Macrae suggested profit motives were to blame, noting “each one of those doses was over $3,000.” ...
After vaccine rollout, surge in hospitalizations, ‘code blue’ alerts
Once COVID-19 vaccines were introduced in early 2021, Macrae reported an immediate and drastic shift, with a “300% increase in hospitalizations,” and hospital staff overwhelmed amid uncharacteristic patient conditions.
Macrae said “code blue” alerts — when somebody stops breathing or their heart stops — which had been happening perhaps once per shift, begin happening as many as 10 times per shift.
“They would always call them down to the lower level of the hospital, where we had a vaccination clinic,” she said.

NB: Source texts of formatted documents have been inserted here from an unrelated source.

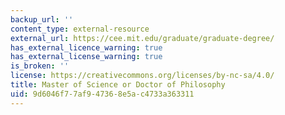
 ```yaml
---
backup_url: ''
content_type: external-resource
external_url: https://cee.mit.edu/graduate/graduate-degree/
has_external_licence_warning: true
has_external_license_warning: true
is_broken: ''
license: https://creativecommons.org/licenses/by-nc-sa/4.0/
title: Master of Science or Doctor of Philosophy
uid: 9d6046f7-7af9-4736-8e5a-c4733a363311
---
```

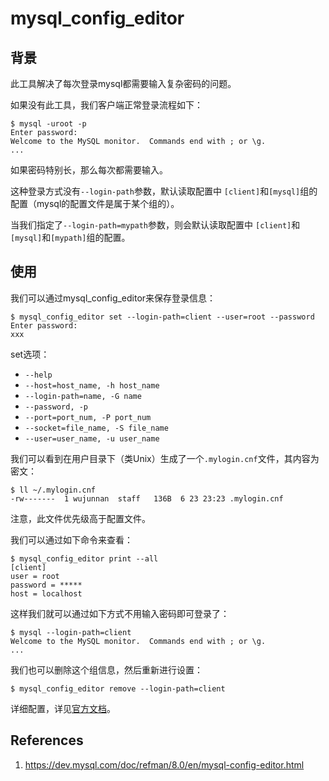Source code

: # mysql_config_editor

## 背景

此工具解决了每次登录mysql都需要输入复杂密码的问题。

如果没有此工具，我们客户端正常登录流程如下：

```
$ mysql -uroot -p
Enter password:
Welcome to the MySQL monitor.  Commands end with ; or \g.
...
```

如果密码特别长，那么每次都需要输入。

这种登录方式没有`--login-path`参数，默认读取配置中 `[client]`和`[mysql]`组的配置（mysql的配置文件是属于某个组的）。

当我们指定了`--login-path=mypath`参数，则会默认读取配置中 `[client]`和`[mysql]`和`[mypath]`组的配置。

## 使用

我们可以通过mysql_config_editor来保存登录信息：

```
$ mysql_config_editor set --login-path=client --user=root --password
Enter password:
xxx
```

set选项：

- `--help`
- `--host=host_name, -h host_name`
- `--login-path=name, -G name`
- `--password, -p`
- `--port=port_num, -P port_num`
- `--socket=file_name, -S file_name`
- `--user=user_name, -u user_name`

我们可以看到在用户目录下（类Unix）生成了一个`.mylogin.cnf`文件，其内容为密文：

```
$ ll ~/.mylogin.cnf
-rw-------  1 wujunnan  staff   136B  6 23 23:23 .mylogin.cnf
```

注意，此文件优先级高于配置文件。

我们可以通过如下命令来查看：

```
$ mysql_config_editor print --all
[client]
user = root
password = *****
host = localhost
```

这样我们就可以通过如下方式不用输入密码即可登录了：

```
$ mysql --login-path=client
Welcome to the MySQL monitor.  Commands end with ; or \g.
...
```

我们也可以删除这个组信息，然后重新进行设置：

```
$ mysql_config_editor remove --login-path=client
```

详细配置，详见[官方文档](https://dev.mysql.com/doc/refman/8.0/en/mysql-config-editor.html)。

## References

1. https://dev.mysql.com/doc/refman/8.0/en/mysql-config-editor.html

Two nurses who administered the shots directly — colleagues she met through a practitioner support group in her community — said they were seeing between 10 and 20 episodes of anaphylactic shock every day. They told Macrae they were threatened with termination if they said anything about it publicly.
One day near the end of June 2021 as she was working a 16-hour shift split between two units, Macrae said she got a report that every single patient in both units — 60 overall — had unusual injuries that were likely the result of the COVID-19 shots.
She described uncommon blood clots, bleeds, heart attacks, strokes and Bell’s palsy increasing in frequency during the early months of the vaccination campaign.
“There were all of these bizarre peripheral vascular clotting disorders,” she said, “and literally, I had never even heard of them or seen them before.” ...
During this time, the hospital and the press maintained that it was the unvaccinated who were filling the hospitals, she said.
The hospital’s charting system was also rigged to not show post-vaccination breakthrough infections, Macrae said. “Any patient who was diagnosed with COVID the chart would automatically populate as ‘unvaccinated. If anyone tried to change that manually, the only other option was “vaccination status unknown.”
This was a feature of the Epic software used in all Kaiser Permanente hospitals, said Macrae, a limitation corroborated by others.
“I’ve talked to nurses all over the country who saw the scamming of the charting systems,” she said. ...
Macrae said she is concerned for the future of medicine in this country “because we have criminalized and disciplined all the practitioners” who were willing to “protect our patients and families.”
“I would not take a family member to a hospital,” she said. “It’s a dangerous place.”
McCarthy echoed that assessment, stating plainly, “I want to make very clear to everybody: These murders, they are murders … are going on right now. They have not stopped.”
“They are still using these protocols,” said McCarthy, who described the COVID-19 treatment as, “Don’t give them water. Cut them off from their loved ones. Put them on powerful psychoactive drugs, coerce and bully them into getting intubated and vented.” ...
McCarthy warned against accepting sedatives. “The minute you take a psychoactive drug in a hospital, you now become somebody they can hold against your will,” he said. “Why? Because you’re now a danger to yourself and others.”
“There is a law that allows them to hold onto you. It’s called medical kidnap,” he said.